The Prepositions of Praise

 

Colossians 3:16

Let the word of Christ dwell in you richly as you teach one another (in all wisdom and with gratitude in your hearts), singing psalms, hymns, and spiritual songs to God.

The grammar of the gospel gives first place to the verbs: create, elect, redeem, save, justify, call. These are the locomotives that propel the saving, redeeming purpose of God through the centuries and around the world.

These powerful verbs pull with them, like box cars, the nouns that adorn the doctrines of God: spirit, peace, mercy, promise. In these beautiful words we live and move and have our Christian being.

But today I draw your attention to those small words that connect these wonderful words of life. Often overlooked, ignored, demoted to last place in the grammar of grace, the little preposition.

You know these words, especially if you have ever diagrammed a sentence: of the gospel, in the kingdom, with the Lord, by the Spirit, between heaven and earth, over, under, around, through.  These are prepositions. And in our Word from the Lord today, there are three of these little words, three words with a total of seven letters that come to us today to teach us about singing. 

I summarize our one verse of Scripture in this way: Sing psalms, hymns, and spiritual songs to God, about Christ, for each other.

TO God. ABOUT Christ. FOR each other.

These three prepositions of praise leap out of this letter into my mind, onto my tongue, and by the grace of God, into your heart.

We have a singing religion, a musical faith. It is one of the most distinguishing marks of Christianity. Our Bible is full of songs. Christian liturgy revolves around songs. Quakers may be an exception. Orthodox also do not give a strong place to congregational singing. But the Bible witness is this: Moses sang. David sang. Jesus sang. Paul and his churches were singing churches. The Bible even asserts that at the creation the morning stars sang together, and the Revelation of John, in its vision of the final victory of God, the dominate exercise of the world to come, is singing. I want to be ready. Don't you?
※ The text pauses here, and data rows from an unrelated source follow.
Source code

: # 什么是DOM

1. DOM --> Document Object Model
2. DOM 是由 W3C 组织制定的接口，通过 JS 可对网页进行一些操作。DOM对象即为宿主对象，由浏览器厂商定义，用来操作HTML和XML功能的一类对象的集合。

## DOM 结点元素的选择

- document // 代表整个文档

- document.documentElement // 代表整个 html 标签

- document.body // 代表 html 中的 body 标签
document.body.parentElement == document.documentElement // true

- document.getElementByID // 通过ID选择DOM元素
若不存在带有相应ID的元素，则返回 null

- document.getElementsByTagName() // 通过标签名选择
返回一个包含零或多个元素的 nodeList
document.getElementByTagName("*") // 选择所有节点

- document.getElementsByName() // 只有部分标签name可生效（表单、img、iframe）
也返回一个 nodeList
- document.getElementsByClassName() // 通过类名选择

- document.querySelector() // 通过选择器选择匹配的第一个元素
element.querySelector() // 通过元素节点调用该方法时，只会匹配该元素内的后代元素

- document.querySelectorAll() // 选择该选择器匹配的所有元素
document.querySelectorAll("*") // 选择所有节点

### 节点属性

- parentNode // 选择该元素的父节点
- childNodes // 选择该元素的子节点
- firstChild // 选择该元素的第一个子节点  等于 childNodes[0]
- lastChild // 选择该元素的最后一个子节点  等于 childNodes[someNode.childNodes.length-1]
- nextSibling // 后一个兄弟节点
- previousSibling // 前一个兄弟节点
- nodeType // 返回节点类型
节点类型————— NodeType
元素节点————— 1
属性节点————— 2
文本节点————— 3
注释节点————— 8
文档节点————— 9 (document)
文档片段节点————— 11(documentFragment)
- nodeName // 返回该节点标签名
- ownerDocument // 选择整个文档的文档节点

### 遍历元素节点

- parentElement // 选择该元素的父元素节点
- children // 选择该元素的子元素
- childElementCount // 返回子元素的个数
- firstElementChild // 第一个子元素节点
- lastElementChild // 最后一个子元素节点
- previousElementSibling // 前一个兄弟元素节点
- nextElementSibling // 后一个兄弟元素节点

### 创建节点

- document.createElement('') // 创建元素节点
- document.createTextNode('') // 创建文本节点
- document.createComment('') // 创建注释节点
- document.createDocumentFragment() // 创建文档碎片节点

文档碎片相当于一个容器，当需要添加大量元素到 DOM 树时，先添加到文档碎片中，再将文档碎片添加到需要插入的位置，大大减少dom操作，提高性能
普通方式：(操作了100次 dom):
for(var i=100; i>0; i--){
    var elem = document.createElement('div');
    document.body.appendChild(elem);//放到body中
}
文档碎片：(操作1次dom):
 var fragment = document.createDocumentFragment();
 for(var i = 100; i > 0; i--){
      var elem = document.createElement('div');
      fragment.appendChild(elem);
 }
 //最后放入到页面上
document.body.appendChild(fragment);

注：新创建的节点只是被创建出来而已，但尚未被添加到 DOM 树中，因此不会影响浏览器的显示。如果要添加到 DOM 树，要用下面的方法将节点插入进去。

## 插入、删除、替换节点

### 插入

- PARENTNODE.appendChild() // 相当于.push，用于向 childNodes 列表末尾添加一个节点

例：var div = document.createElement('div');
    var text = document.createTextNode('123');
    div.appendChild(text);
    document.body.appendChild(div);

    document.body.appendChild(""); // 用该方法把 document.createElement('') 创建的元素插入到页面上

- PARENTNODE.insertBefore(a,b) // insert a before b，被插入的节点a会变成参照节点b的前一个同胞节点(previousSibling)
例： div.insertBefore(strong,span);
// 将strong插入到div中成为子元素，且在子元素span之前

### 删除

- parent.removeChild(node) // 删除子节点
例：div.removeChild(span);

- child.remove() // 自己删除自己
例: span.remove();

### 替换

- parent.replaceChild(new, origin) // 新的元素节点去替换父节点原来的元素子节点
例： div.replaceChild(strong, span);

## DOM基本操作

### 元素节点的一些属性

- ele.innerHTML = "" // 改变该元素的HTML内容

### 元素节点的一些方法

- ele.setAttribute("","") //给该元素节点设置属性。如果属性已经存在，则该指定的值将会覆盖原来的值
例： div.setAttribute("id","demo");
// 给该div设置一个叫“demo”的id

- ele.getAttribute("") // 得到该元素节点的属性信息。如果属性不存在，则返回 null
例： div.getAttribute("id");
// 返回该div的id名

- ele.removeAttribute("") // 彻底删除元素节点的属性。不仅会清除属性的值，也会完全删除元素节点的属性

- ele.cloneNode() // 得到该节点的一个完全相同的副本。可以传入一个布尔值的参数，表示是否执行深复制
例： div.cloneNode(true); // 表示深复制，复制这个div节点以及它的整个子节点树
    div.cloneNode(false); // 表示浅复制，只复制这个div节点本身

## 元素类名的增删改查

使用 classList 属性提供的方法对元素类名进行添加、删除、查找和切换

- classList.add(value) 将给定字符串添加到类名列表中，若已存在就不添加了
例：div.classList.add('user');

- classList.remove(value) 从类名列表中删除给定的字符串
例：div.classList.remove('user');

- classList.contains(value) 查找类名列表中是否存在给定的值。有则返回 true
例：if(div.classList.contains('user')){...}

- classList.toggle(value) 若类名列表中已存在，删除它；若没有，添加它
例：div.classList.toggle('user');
The Hebrew Bible and the Christian Bible, the Old Testament and the New Testament, command us to sing, and I want to obey that command. I love to sing. In fact, I have joined a church choir. For years I sat with my back to the choir, and now I sit looking at the back of the preacher. A few weeks ago we sang the great call to worship "Sanctus" and the following week the anthem "Majesty and Glory of Your Name."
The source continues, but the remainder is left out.